11 Şubat 2011’den, 11 Şubat 2020’ye
Yakın tarihimizde gelecek nesillerin ders almak
üzere asla unutmaması gereken iki tarih vardır. Her ikisinde de halkımız
kandırılmıştır.
İlki
11 Şubat 2011 tarihidir. O gece 163 Türk Silahlı Kuvvetleri muvazzaf ve emekli personeli, FETÖ
tarafından yönetilen ve yönlendirilen sözde Balyoz davası ile Silivri ve Hasdal
Cezaevlerine gönderildi. 2008 yılında Ergenekon tutuklamaları ile başlayan cumhuriyet
tarihinin yüz karası kumpas davalar süreci iktidar, muhalefet, parlamento ve
birkaç istisna dışında tüm yazılı ve görsel medyanın kısacası Türkiye’nin gözü
önünde post modern bir hukuk ve adalet katliamı şeklinde sürdürüldü.

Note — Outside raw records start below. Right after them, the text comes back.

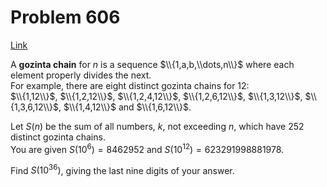 # Problem 606

[Link](https://projecteuler.net/problem=606)

A **gozinta chain** for $n$ is a sequence $\\{1,a,b,\\dots,n\\}$ where each element properly divides the next.  
For example, there are eight distinct gozinta chains for $12$:  
$\\{1,12\\}$, $\\{1,2,12\\}$, $\\{1,2,4,12\\}$, $\\{1,2,6,12\\}$, $\\{1,3,12\\}$, $\\{1,3,6,12\\}$, $\\{1,4,12\\}$ and $\\{1,6,12\\}$. 

Let $S(n)$ be the sum of all numbers, $k$, not exceeding $n$, which have $252$ distinct gozinta chains.  
You are given $S(10^6)=8462952$ and $S(10^{12})=623291998881978$. 

Find $S(10^{36})$, giving the last nine digits of your answer.
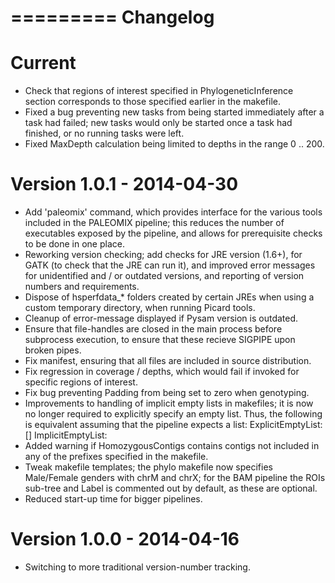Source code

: =========
Changelog
=========

Current
=============
  * Check that regions of interest specified in PhylogeneticInference section
    corresponds to those specified earlier in the makefile.
  * Fixed a bug preventing new tasks from being started immediately after a
    task had failed; new tasks would only be started once a task had finished,
    or no running tasks were left.
  * Fixed MaxDepth calculation being limited to depths in the range 0 .. 200.


Version 1.0.1 - 2014-04-30
==========================
  * Add 'paleomix' command, which provides interface for the various tools
    included in the PALEOMIX pipeline; this reduces the number of executables
    exposed by the pipeline, and allows for prerequisite checks to be done in
    one place.
  * Reworking version checking; add checks for JRE version (1.6+), for GATK
    (to check that the JRE can run it), and improved error messages for
    unidentified and / or outdated versions, and reporting of version numbers
    and requirements.
  * Dispose of hsperfdata_* folders created by certain JREs when using a
    custom temporary directory, when running Picard tools.
  * Cleanup of error-message displayed if Pysam version is outdated.
  * Ensure that file-handles are closed in the main process before subprocess
    execution, to ensure that these recieve SIGPIPE upon broken pipes.
  * Fix manifest, ensuring that all files are included in source distribution.
  * Fix regression in coverage / depths, which would fail if invoked for
    specific regions of interest.
  * Fix bug preventing Padding from being set to zero when genotyping.
  * Improvements to handling of implicit empty lists in makefiles; it is now
    no longer required to explicitly specify an empty list. Thus, the following
    is equivalent assuming that the pipeline expects a list:
      ExplicitEmptyList: []
      ImplicitEmptyList:
  * Added warning if HomozygousContigs contains contigs not included in any of
    the prefixes specified in the makefile.
  * Tweak makefile templates; the phylo makefile now specifies Male/Female
    genders with chrM and chrX; for the BAM pipeline the ROIs sub-tree and
    Label is commented out by default, as these are optional.
  * Reduced start-up time for bigger pipelines.


Version 1.0.0 - 2014-04-16
==========================
  * Switching to more traditional version-number tracking.
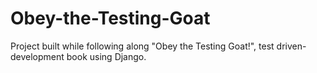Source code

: # Obey-the-Testing-Goat
Project built while following along "Obey the Testing Goat!", test driven-development book using Django.
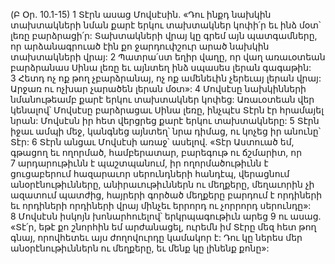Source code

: (Բ Օր. 10.1-15)
1 Տէրն ասաց Մովսէսին. «Դու ինքդ նախկին տախտակների նման քարէ երկու տախտակներ կոփի՛ր եւ ինձ մօտ՝ լեռը բարձրացի՛ր: Տախտակների վրայ կը գրեմ այն պատգամները, որ արձանագրուած էին քո ջարդուփշուր արած նախկին տախտակների վրայ: 2 Պատրա՛ստ եղիր վաղը, որ վաղ առաւօտեան բարձրանաս Սինա լեռը եւ այնտեղ ինձ սպասես լերան գագաթին: 3 Հետդ ոչ ոք թող չբարձրանայ, ոչ ոք ամենեւին չերեւայ լերան վրայ: Արջառ ու ոչխար չարածեն լերան մօտ»: 4 Մովսէսը նախկինների նմանութեամբ քարէ երկու տախտակներ կոփեց: Առաւօտեան վեր կենալով՝ Մովսէսը բարձրացաւ Սինա լեռը, ինչպէս Տէրն էր հրամայել նրան: Մովսէսն իր հետ վերցրեց քարէ երկու տախտակները: 5 Տէրն իջաւ ամպի մեջ, կանգնեց այնտեղ՝ նրա դիմաց, ու կոչեց իր անունը՝ Տէր: 6 Տէրն անցաւ Մովսէսի առաջ՝ ասելով. «Տէր Աստուած եմ, գթացող եւ ողորմած, համբերատար, բարեգութ ու ճշմարիտ, որ 7 արդարութիւնն է պաշտպանում, իր ողորմածութիւնն է ցուցաբերում հազարաւոր սերունդների հանդէպ, վերացնում անօրէնութիւնները, անիրաւութիւններն ու մեղքերը, մեղաւորին չի ազատում պատժից, հայրերի գործած մեղքերը բարդում է որդիների եւ որդիների որդիների վրայ մինչեւ երրորդ ու չորրորդ սերունդը»: 8 Մովսէսն իսկոյն խոնարհուելով՝ երկրպագութիւն արեց 9 ու ասաց. «Տէ՛ր, եթէ քո շնորհին եմ արժանացել, ուրեմն իմ Տէրը մեզ հետ թող գնայ, որովհետեւ այս ժողովուրդը կամակոր է: Դու կը ներես մեր անօրէնութիւններն ու մեղքերը, եւ մենք կը լինենք քոնը»:

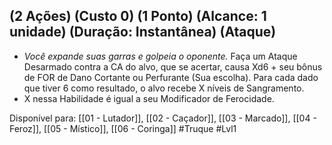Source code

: ## (2 Ações) (Custo 0) (1 Ponto) (Alcance: 1 unidade) (Duração: Instantânea) (Ataque)

  - *Você expande suas garras e golpeia o oponente.* Faça um Ataque Desarmado contra a CA do alvo, que se acertar, causa Xd6 + seu bônus de FOR de Dano Cortante ou Perfurante (Sua escolha). Para cada dado que tiver 6 como resultado, o alvo recebe X níveis de Sangramento.
  - X nessa Habilidade é igual a seu Modificador de Ferocidade.

Disponível para:  [[01 - Lutador]], [[02 - Caçador]], [[03 - Marcado]], [[04 - Feroz]], [[05 - Místico]], [[06 - Coringa]]
#Truque #Lvl1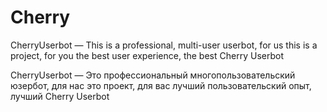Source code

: # Cherry
CherryUserbot — This is a professional, multi-user userbot, for us this is a project, for you the best user experience, the best Cherry Userbot

CherryUserbot — Это профессиональный многопользовательский юзербот, для нас это проект, для вас лучший пользовательский опыт, лучший Cherry Userbot
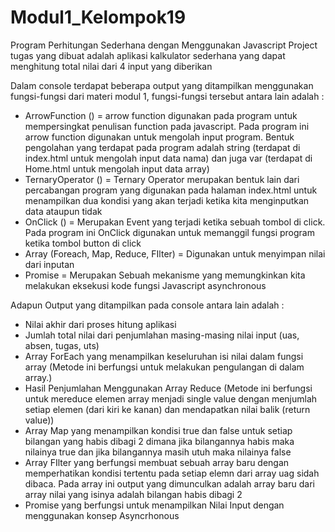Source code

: # Modul1_Kelompok19
Program Perhitungan Sederhana dengan Menggunakan Javascript
Project tugas yang dibuat adalah aplikasi kalkulator sederhana yang dapat menghitung total nilai dari 4 input yang diberikan

Dalam console terdapat beberapa output yang ditampilkan menggunakan fungsi-fungsi dari materi modul 1, fungsi-fungsi tersebut antara lain adalah :
- ArrowFunction () = arrow function digunakan pada program untuk mempersingkat penulisan function pada javascript. Pada program ini arrow function digunakan untuk mengolah input program. Bentuk pengolahan yang terdapat pada program adalah string (terdapat di index.html untuk mengolah input data nama) dan juga var (terdapat di Home.html untuk mengolah input data array) 
- TernaryOperator () = Ternary Operator merupakan bentuk lain dari percabangan program yang digunakan pada halaman index.html untuk menampilkan dua kondisi yang akan terjadi ketika kita menginputkan data ataupun tidak
- OnClick () = Merupakan Event yang terjadi ketika sebuah tombol di click. Pada program ini OnClick digunakan untuk memanggil fungsi program ketika tombol button di click
- Array (Foreach, Map, Reduce, FIlter) = Digunakan untuk menyimpan nilai dari inputan
- Promise = Merupakan Sebuah mekanisme yang memungkinkan kita melakukan eksekusi kode fungsi Javascript asynchronous

Adapun Output yang ditampilkan pada console antara lain adalah :
- Nilai akhir dari proses hitung aplikasi
- Jumlah total nilai dari penjumlahan masing-masing nilai input (uas, absen, tugas, uts)
- Array ForEach yang menampilkan keseluruhan isi nilai dalam fungsi array (Metode ini berfungsi untuk melakukan pengulangan di dalam array.)
- Hasil Penjumlahan Menggunakan Array Reduce (Metode ini berfungsi untuk mereduce elemen array menjadi single value dengan menjumlah setiap elemen (dari kiri ke kanan) dan mendapatkan nilai balik (return value))
- Array Map yang menampilkan kondisi true dan false untuk setiap bilangan yang habis dibagi 2 dimana jika bilangannya habis maka nilainya true dan jika bilangannya masih utuh maka nilainya false
- Array FIlter yang berfungsi membuat sebuah array baru dengan memperhatikan kondisi tertentu pada setiap elemn dari array uag sidah dibaca. Pada array ini output yang dimunculkan adalah array baru dari array nilai yang isinya adalah bilangan habis dibagi 2
- Promise yang berfungsi untuk menampilkan Nilai Input dengan menggunakan konsep Asyncrhonous

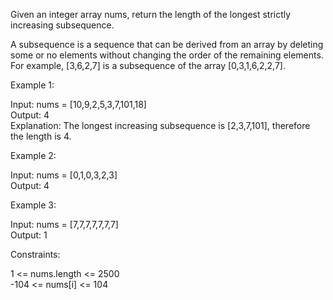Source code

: Given an integer array nums, return the length of the longest strictly increasing subsequence.

A subsequence is a sequence that can be derived from an array by deleting some or no elements without changing the order of the remaining elements. For example, [3,6,2,7] is a subsequence of the array [0,3,1,6,2,2,7].

 
Example 1:

Input: nums = [10,9,2,5,3,7,101,18]\
Output: 4\
Explanation: The longest increasing subsequence is [2,3,7,101], therefore the length is 4.

Example 2:

Input: nums = [0,1,0,3,2,3]\
Output: 4

Example 3:

Input: nums = [7,7,7,7,7,7,7]\
Output: 1
 

Constraints:

1 <= nums.length <= 2500\
-104 <= nums[i] <= 104
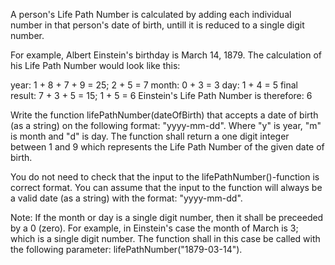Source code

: A person's Life Path Number is calculated by adding each individual number in that person's date of birth, untill it is reduced to a single digit number.

For example, Albert Einstein's birthday is March 14, 1879. The calculation of his Life Path Number would look like this:

year: 1 + 8 + 7 + 9 = 25; 2 + 5 = 7
month: 0 + 3 = 3
day: 1 + 4 = 5
final result: 7 + 3 + 5 = 15; 1 + 5 = 6
Einstein's Life Path Number is therefore: 6

Write the function lifePathNumber(dateOfBirth) that accepts a date of birth (as a string) on the following format: "yyyy-mm-dd". Where "y" is year, "m" is month and "d" is day. The function shall return a one digit integer between 1 and 9 which represents the Life Path Number of the given date of birth.

You do not need to check that the input to the lifePathNumber()-function is correct format. You can assume that the input to the function will always be a valid date (as a string) with the format: "yyyy-mm-dd".

Note: If the month or day is a single digit number, then it shall be preceeded by a 0 (zero). For example, in Einstein's case the month of March is 3; which is a single digit number. The function shall in this case be called with the following parameter: lifePathNumber("1879-03-14").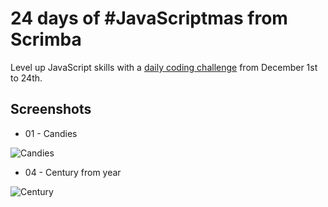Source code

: # 24 days of #JavaScriptmas from Scrimba

Level up JavaScript skills with a [daily coding challenge](https://scrimba.com/learn/adventcalendar) from December 1st to 24th.

## Screenshots
* 01 - Candies

![Candies](1st%20dec/ss.png)

* 04 - Century from year

![Century](4th%20dec/ss.png)
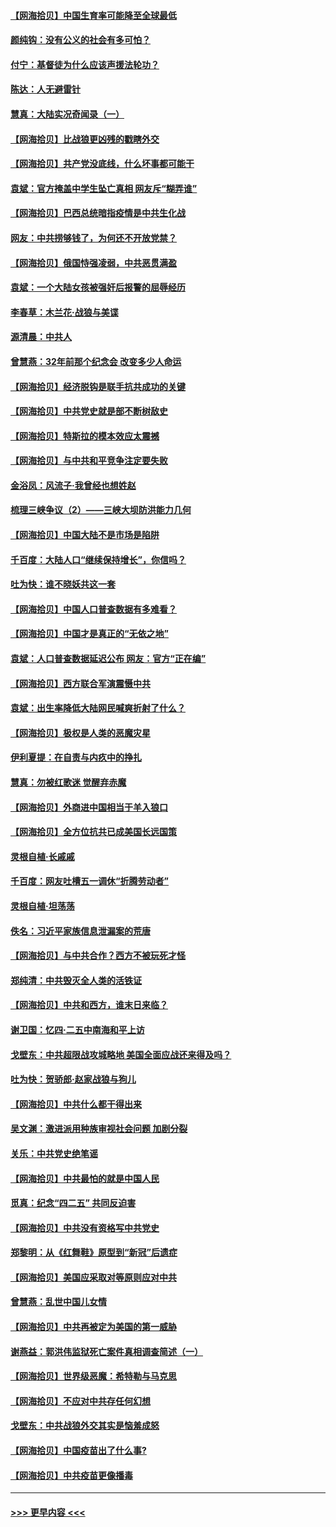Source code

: #### [【网海拾贝】中国生育率可能降至全球最低](../pages/nsc993/n12948793.md?t=05150051) 
#### [颜纯钩：没有公义的社会有多可怕？](../pages/nsc993/n12947626.md?t=05150051) 
#### [付宁：基督徒为什么应该声援法轮功？](../pages/nsc993/n12947233.md?t=05150051) 
#### [陈达：人无避雷针](../pages/nsc993/n12947098.md?t=05150051) 
#### [慧真：大陆实况奇闻录（一）](../pages/nsc993/n12945811.md?t=05150051) 
#### [【网海拾贝】比战狼更凶残的戳瞎外交](../pages/nsc993/n12945717.md?t=05150051) 
#### [【网海拾贝】共产党没底线，什么坏事都可能干](../pages/nsc993/n12942090.md?t=05150051) 
#### [袁斌：官方掩盖中学生坠亡真相 网友斥“糊弄谁”](../pages/nsc993/n12942029.md?t=05150051) 
#### [【网海拾贝】巴西总统暗指疫情是中共生化战](../pages/nsc993/n12938999.md?t=05150051) 
#### [网友：中共捞够钱了，为何还不开放党禁？](../pages/nsc993/n12938952.md?t=05150051) 
#### [【网海拾贝】俄国恃强凌弱，中共恶贯满盈](../pages/nsc993/n12936626.md?t=05150051) 
#### [袁斌：一个大陆女孩被强奸后报警的屈辱经历](../pages/nsc993/n12936547.md?t=05150051) 
#### [李春草：木兰花·战狼与美谍](../pages/nsc993/n12935995.md?t=05150051) 
#### [源清晨：中共人](../pages/nsc993/n12935589.md?t=05150051) 
#### [曾慧燕：32年前那个纪念会 改变多少人命运](../pages/nsc993/n12934233.md?t=05150051) 
#### [【网海拾贝】经济脱钩是联手抗共成功的关键](../pages/nsc993/n12934176.md?t=05150051) 
#### [【网海拾贝】中共党史就是部不断树敌史](../pages/nsc993/n12932844.md?t=05150051) 
#### [【网海拾贝】特斯拉的模本效应太震撼](../pages/nsc993/n12925626.md?t=05150051) 
#### [【网海拾贝】与中共和平竞争注定要失败](../pages/nsc993/n12923326.md?t=05150051) 
#### [金浴凤：风流子‧我曾经也想姓赵](../pages/nsc993/n12920911.md?t=05150051) 
#### [梳理三峡争议（2）——三峡大坝防洪能力几何](../pages/nsc993/n12920173.md?t=05150051) 
#### [【网海拾贝】中国大陆不是市场是陷阱](../pages/nsc993/n12920143.md?t=05150051) 
#### [千百度：大陆人口“继续保持增长”，你信吗？](../pages/nsc993/n12918946.md?t=05150051) 
#### [吐为快：谁不晓妖共这一套](../pages/nsc993/n12918941.md?t=05150051) 
#### [【网海拾贝】中国人口普查数据有多难看？](../pages/nsc993/n12917822.md?t=05150051) 
#### [【网海拾贝】中国才是真正的“无依之地”](../pages/nsc993/n12915845.md?t=05150051) 
#### [袁斌：人口普查数据延迟公布 网友：官方“正在编”](../pages/nsc993/n12915748.md?t=05150051) 
#### [【网海拾贝】西方联合军演震慑中共](../pages/nsc993/n12913466.md?t=05150051) 
#### [袁斌：出生率降低大陆网民喊爽折射了什么？](../pages/nsc993/n12913365.md?t=05150051) 
#### [【网海拾贝】极权是人类的恶魔灾星](../pages/nsc993/n12910697.md?t=05150051) 
#### [伊利夏提：在自责与内疚中的挣扎](../pages/nsc993/n12910493.md?t=05150051) 
#### [慧真：勿被红歌迷 觉醒弃赤魔](../pages/nsc993/n12910485.md?t=05150051) 
#### [【网海拾贝】外商进中国相当于羊入狼口](../pages/nsc993/n12908274.md?t=05150051) 
#### [【网海拾贝】全方位抗共已成美国长远国策](../pages/nsc993/n12906878.md?t=05150051) 
#### [灵根自植‧长戚戚](../pages/nsc993/n12905585.md?t=05150051) 
#### [千百度：网友吐槽五一调休“折腾劳动者”](../pages/nsc993/n12905934.md?t=05150051) 
#### [灵根自植‧坦荡荡](../pages/nsc993/n12905562.md?t=05150051) 
#### [佚名：习近平家族信息泄漏案的荒唐](../pages/nsc993/n12904705.md?t=05150051) 
#### [【网海拾贝】与中共合作？西方不被玩死才怪](../pages/nsc993/n12903873.md?t=05150051) 
#### [郑纯清：中共毁灭全人类的活铁证](../pages/nsc993/n12903785.md?t=05150051) 
#### [【网海拾贝】中共和西方，谁末日来临？](../pages/nsc993/n12903482.md?t=05150051) 
#### [谢卫国：忆四‧二五中南海和平上访](../pages/nsc993/n12902192.md?t=05150051) 
#### [戈壁东：中共超限战攻城略地 美国全面应战还来得及吗？](../pages/nsc993/n12902297.md?t=05150051) 
#### [吐为快：贺骄郎‧赵家战狼与狗儿](../pages/nsc993/n12902280.md?t=05150051) 
#### [【网海拾贝】中共什么都干得出来](../pages/nsc993/n12897500.md?t=05150051) 
#### [吴文渊：激进派用种族审视社会问题 加剧分裂](../pages/nsc993/n12893881.md?t=05150051) 
#### [关乐：中共党史绝笔谣](../pages/nsc993/n12897270.md?t=05150051) 
#### [【网海拾贝】中共最怕的就是中国人民](../pages/nsc993/n12894705.md?t=05150051) 
#### [觅真：纪念“四二五” 共同反迫害](../pages/nsc993/n12894553.md?t=05150051) 
#### [【网海拾贝】中共没有资格写中共党史](../pages/nsc993/n12892231.md?t=05150051) 
#### [郑黎明：从《红舞鞋》原型到“新冠”后遗症](../pages/nsc993/n12890469.md?t=05150051) 
#### [【网海拾贝】美国应采取对等原则应对中共](../pages/nsc993/n12889176.md?t=05150051) 
#### [曾慧燕：乱世中国儿女情](../pages/nsc993/n12887931.md?t=05150051) 
#### [【网海拾贝】中共再被定为美国的第一威胁](../pages/nsc993/n12887580.md?t=05150051) 
#### [谢燕益：郭洪伟监狱死亡案件真相调查简述（一）](../pages/nsc993/n12885648.md?t=05150051) 
#### [【网海拾贝】世界级恶魔：希特勒与马克思](../pages/nsc993/n12884062.md?t=05150051) 
#### [【网海拾贝】不应对中共存任何幻想](../pages/nsc993/n12881460.md?t=05150051) 
#### [戈壁东：中共战狼外交其实是恼羞成怒](../pages/nsc993/n12880392.md?t=05150051) 
#### [【网海拾贝】中国疫苗出了什么事?](../pages/nsc993/n12879124.md?t=05150051) 
#### [【网海拾贝】中共疫苗更像播毒](../pages/nsc993/n12876631.md?t=05150051) 

----
#### [ >>> 更早内容 <<< ](../indexes/nsc993-earlier.md)

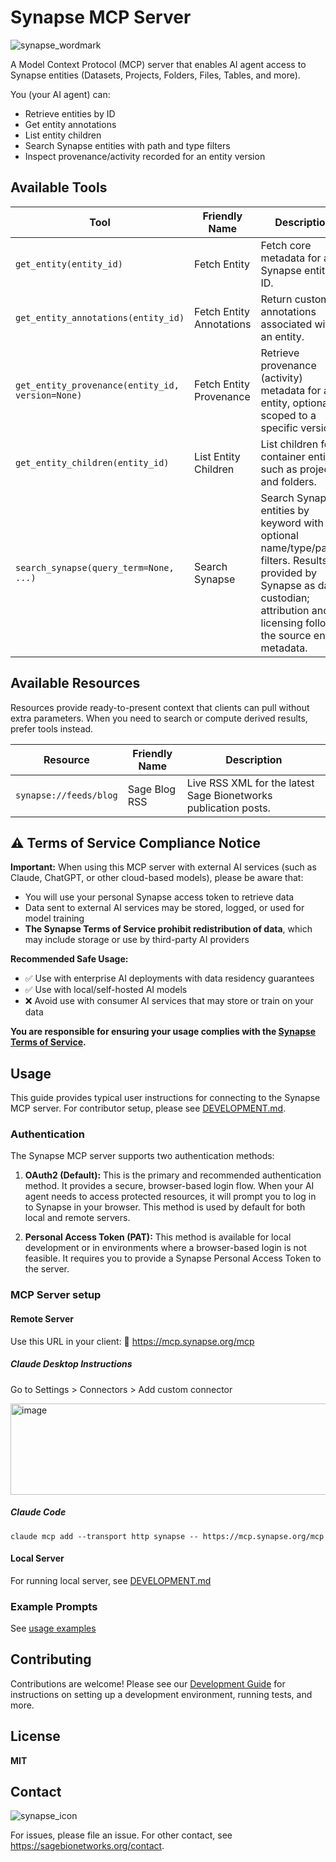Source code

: # Synapse MCP Server

![synapse_wordmark](https://github.com/user-attachments/assets/7baf44ab-1b77-482d-b96f-84d3cb1dbdc9)

A Model Context Protocol (MCP) server that enables AI agent access to Synapse entities (Datasets, Projects, Folders, Files, Tables, and more).

You (your AI agent) can:
- Retrieve entities by ID
- Get entity annotations
- List entity children
- Search Synapse entities with path and type filters
- Inspect provenance/activity recorded for an entity version

## Available Tools

| Tool | Friendly Name | Description |
| --- | --- | --- |
| `get_entity(entity_id)` | Fetch Entity | Fetch core metadata for a Synapse entity by ID. |
| `get_entity_annotations(entity_id)` | Fetch Entity Annotations | Return custom annotations associated with an entity. |
| `get_entity_provenance(entity_id, version=None)` | Fetch Entity Provenance | Retrieve provenance (activity) metadata for an entity, optionally scoped to a specific version. |
| `get_entity_children(entity_id)` | List Entity Children | List children for container entities such as projects and folders. |
| `search_synapse(query_term=None, ...)` | Search Synapse | Search Synapse entities by keyword with optional name/type/parent filters. Results are provided by Synapse as data custodian; attribution and licensing follow the source entity metadata. |

## Available Resources

Resources provide ready-to-present context that clients can pull without extra parameters. When you need to search or compute derived results, prefer tools instead.

| Resource | Friendly Name | Description |
| --- | --- | --- |
| `synapse://feeds/blog` | Sage Blog RSS | Live RSS XML for the latest Sage Bionetworks publication posts. |

## ⚠️ Terms of Service Compliance Notice

**Important:** When using this MCP server with external AI services (such as Claude, ChatGPT, or other cloud-based models), please be aware that:

- You will use your personal Synapse access token to retrieve data
- Data sent to external AI services may be stored, logged, or used for model training
- **The Synapse Terms of Service prohibit redistribution of data**, which may include storage or use by third-party AI providers

**Recommended Safe Usage:**
- ✅ Use with enterprise AI deployments with data residency guarantees
- ✅ Use with local/self-hosted AI models
- ❌ Avoid use with consumer AI services that may store or train on your data

**You are responsible for ensuring your usage complies with the [Synapse Terms of Service](https://www.synapse.org/TrustCenter:TermsOfService).**

## Usage

This guide provides typical user instructions for connecting to the Synapse MCP server. For contributor setup, please see [DEVELOPMENT.md](./DEVELOPMENT.md).

### Authentication

The Synapse MCP server supports two authentication methods:

1.  **OAuth2 (Default):** This is the primary and recommended authentication method. It provides a secure, browser-based login flow. When your AI agent needs to access protected resources, it will prompt you to log in to Synapse in your browser. This method is used by default for both local and remote servers.

2.  **Personal Access Token (PAT):** This method is available for local development or in environments where a browser-based login is not feasible. It requires you to provide a Synapse Personal Access Token to the server.

### MCP Server setup

#### Remote Server

Use this URL in your client:
🔌 https://mcp.synapse.org/mcp

##### Claude Desktop Instructions

Go to Settings > Connectors > Add custom connector

<img width="664" height="146" alt="image" src="https://github.com/user-attachments/assets/fcfe54ba-1c1c-4fa8-9bae-c198cffff6ce" />

##### Claude Code

`claude mcp add --transport http synapse -- https://mcp.synapse.org/mcp`

#### Local Server

For running local server, see [DEVELOPMENT.md](./DEVELOPMENT.md)

### Example Prompts

See [usage examples](./doc/usage.md)

## Contributing

Contributions are welcome! Please see our [Development Guide](./DEVELOPMENT.md) for instructions on setting up a development environment, running tests, and more.

## License

 **MIT**

## Contact

![synapse_icon](https://github.com/user-attachments/assets/b629f426-ae1b-4179-87d2-ac2c73419644)

For issues, please file an issue. For other contact, see https://sagebionetworks.org/contact.


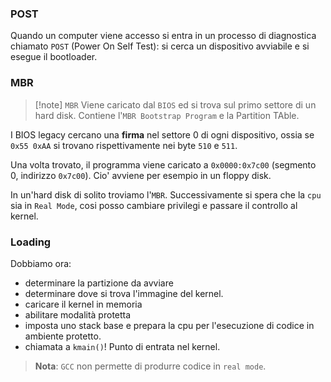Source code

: ### POST
Quando un computer viene accesso si entra in un processo di diagnostica chiamato `POST` (Power On Self Test): si cerca un dispositivo avviabile e si esegue il bootloader.

### MBR
> [!note] `MBR`
> Viene caricato dal `BIOS` ed si trova sul primo settore di un hard disk. Contiene l'`MBR Bootstrap Program` e la Partition TAble.

I BIOS legacy cercano una **firma** nel settore 0 di ogni dispositivo, ossia se `0x55 0xAA` si trovano rispettivamente nei byte `510` e `511`.

Una volta trovato, il programma viene caricato a `0x0000:0x7c00` (segmento 0, indirizzo `0x7c00`). Cio' avviene per esempio in un floppy disk.

In un'hard disk di solito troviamo l'`MBR`. Successivamente si spera che la `cpu` sia in `Real Mode`, cosi posso cambiare privilegi e passare il controllo al kernel.

### Loading
Dobbiamo ora:
* determinare la partizione da avviare
* determinare dove si trova l'immagine del kernel.
* caricare il kernel in memoria
* abilitare modalità protetta
* imposta uno stack base e prepara la cpu per l'esecuzione di codice in ambiente protetto.
* chiamata a `kmain()`! Punto di entrata nel kernel.

> **Nota**: `GCC` non permette di produrre codice in `real mode`.

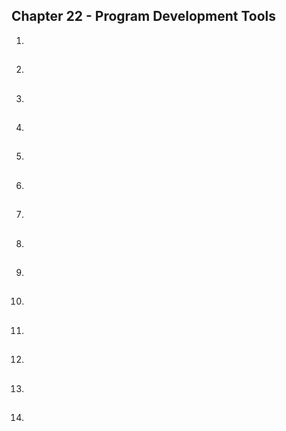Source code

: ##  Chapter 22 - Program Development Tools

01. 

##

02. 

##

03. 

##

04. 

##

05. 

##

06. 

##

07. 

##

08. 

##

09. 

##

10. 

##

11. 

##

12. 

##

13. 

##

14. 

##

Toplumsal
refleks yok edildi. Milyonlar büyük bir illüzyonla uyutuldu. 11 Şubat 2011 ‘de
CIA ve Gladyo destek ve kaynaklı FETÖ, hükümetin gücünü kullanarak Anadolu’daki son Türk devletine tarihinin en
büyük darbesini vurmuştu. Ordu ve Donanma emperyalizm tarafından teslim
alınmıştı. Cumhuriyet ve Mustafa Kemal Atatürk’e ait tüm birikim ve değerlere
karşı başlatılan topyekun savaşta emperyalist cephe en büyük zaferini kazanmıştı.
İkinci
tarih 24 Nisan 2004 tarihidir. Kıbrıs Adasındaki emperyalizm cephesinin geniş destek, yönlendirme ve
propagandasıyla Kuzey Kıbrıs Türk halkı, adadaki bağımsız varlığını
sonlandıran, Türk askerinin geri çekilmesi ve garantörlük hakkımızın ortadan
kaldırılmasına onay veren Annan Planına 24 Nisan 2004 günü % 65 çoğunlukla Türkiye
tarafından geliştirilen ‘’Yes be
Annem’’ sloganı ile evet dedi. Anavatanın 500 evladını şehit
vererek kurtardığı Yavru Vatan, 30 yıl sonra Türkiye’ye ‘’git başımdan’’ diyor,
vatanseverliği, bağımsızlık karakteri, dayanıklılığı, savaşçılığı ve milli
değerlere bağlılığı ile öne çıkan Türk halkı bu değerlerine ihanet ediyor ve
ilk kez emperyalizme payanda oluyordu. Talihin gücü olsa gerek Rumlar plana hayır
dediği için Türkler uçurumun kenarından dönüyordu.
11
Şubat 2020’de tarih tekrar mı ediyor? 2011 yılından itibaren ABD ve AB yönlendirmesi ile jeopolitik
çıkarlarımız dışında Suriye’nin parçalanma sürecine dahil olduk. ABD ve İsrail
çıkarlarına hizmet edecek şekilde 911 km sınırımız olan güney komşumuzun
istikrarsızlaştırılması sürecinde aktör olduk. İŞİD denen, ABD ve İsrail
tarafından yaratıldığı bilinen köktendinci terör örgütüne uygulatılan stratejik
tiyatronun sonucunda güneyimizde denize çıkışı olan kukla bir Kürt
devletçiğinin kurulmasını 15 Temmuz FETÖ kalkışmasının yarattığı şok sonrası, Fırat
Kalkanı harekatı ile son anda erteleyebildik. İdlib’de son aylarda yaşananlar
ve yapılan stratejik hatalar sonucu geldiğimiz noktada erteleme kelimesini,
önleme yerine kullanmak zorunda kaldım. Zira 11 Şubat 2020 tarihinden sonra
işimiz çok daha zorlaştı. 11 Şubat
2020’de ABD Suriye Özel Temsilcisi, eski ABD Türkiye Büyükelçisi James
Jeffrey’in ‘’İdlib’de şehitlerimiz var. Başınız Sağ olsun’’ deklarasyonu
ile yeni bir süreç başladı. En yetkili ağızların aynı zaman diliminde NATO ve AB’nin İdlib’e müdahil olma talebinin dile
getirilmesi ise işimizi son derece
güçleştirecek gelişmeler olarak tarihte yerini aldı. Fırat’ın doğusunda ABD
zaten sahadadır. Diğer yandan NATO demek ABD demektir. Aynı ABD, Kürt
kantonlarının birleşmesi için PYD/YPG/PKK’ya yıllardır yatırım yapmıyor mu?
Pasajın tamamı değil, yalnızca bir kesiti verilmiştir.